As the New York City subway system hurdles toward complete destruction, state leaders are cooking up some creative solutions. You see, allocating emergency relief toward the trains would be too easy.
Exhibit A: Metropolitan Transportation Authority chairman Joe Lhota said he’s considering banning certain food from the trains to improve the system. Lhota got the idea during a train ride when he saw some NYC commoner chomping on Chinese food. Probably ravenous from waiting 50 minutes for a train, the eating man paid no mind to the egg fried rice flying out of his mouth and the container, onto Lhota’s shoes.
This, Lhota thought, angrily wiping the grease from his leather dockers, is the problem with subways.
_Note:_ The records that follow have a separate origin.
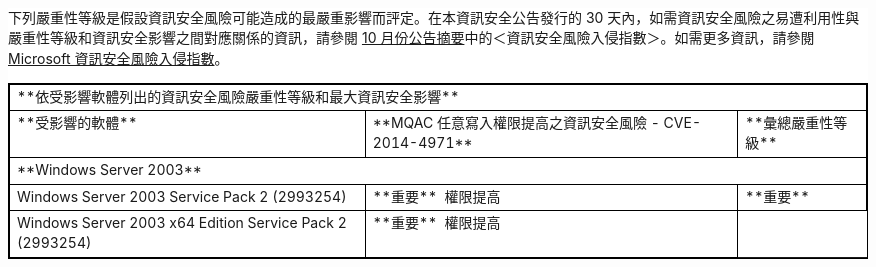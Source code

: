 <span id="sectionToggle2"></span>
下列嚴重性等級是假設資訊安全風險可能造成的最嚴重影響而評定。在本資訊安全公告發行的 30 天內，如需資訊安全風險之易遭利用性與嚴重性等級和資訊安全影響之間對應關係的資訊，請參閱 [10 月份公告摘要](https://technet.microsoft.com/library/security/ms14-oct)中的＜資訊安全風險入侵指數＞。如需更多資訊，請參閱 [Microsoft 資訊安全風險入侵指數](http://technet.microsoft.com/security/cc998259)。

 
<table style="border:1px solid black;">
<tr>
<td style="border:1px solid black;" colspan="3">
**依受影響軟體列出的資訊安全風險嚴重性等級和最大資訊安全影響**

</td>
</tr>
<tr>
<td style="border:1px solid black;">
**受影響的軟體**

</td>
<td style="border:1px solid black;">
**MQAC 任意寫入權限提高之資訊安全風險 - CVE-2014-4971**

</td>
<td style="border:1px solid black;">
**彙總嚴重性等級**

</td>
</tr>
<tr>
<td style="border:1px solid black;" colspan="3">
**Windows Server 2003**

</td>
</tr>
<tr>
<td style="border:1px solid black;">
Windows Server 2003 Service Pack 2  
(2993254)

</td>
<td style="border:1px solid black;">
**重要**   
權限提高

</td>
<td style="border:1px solid black;">
**重要**

</td>
</tr>
<tr>
<td style="border:1px solid black;">
Windows Server 2003 x64 Edition Service Pack 2  
(2993254)

</td>
<td style="border:1px solid black;">
**重要**   
權限提高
Lhota told reporters at Penn Station earlier this week that trash pileups caused all 700 track fires last year, and dictating what New Yorkers can and can’t eat on the trains could prevent litter. (Interestingly, Lhota opposed banning food in 2012, during his first stint as MTA chief, because it “severely hurts and impacts minority communities,” WSJ reports.)
Why not just put more trash cans at stops? Well, duh, because having trash cans at stops encourages people to put garbage into the cans instead of carrying their trash onto the trains all the way home to their personal composts or recycled-material craft art. At least that’s what Lhota thought when he removed trash bins from stops to reduced garbage pileup, until the MTA nixed the plan realizing it was the world’s stupidest idea in the history of stupid ideas.
Lhota seems a little confused by how garbage works. We’ll let him be for now.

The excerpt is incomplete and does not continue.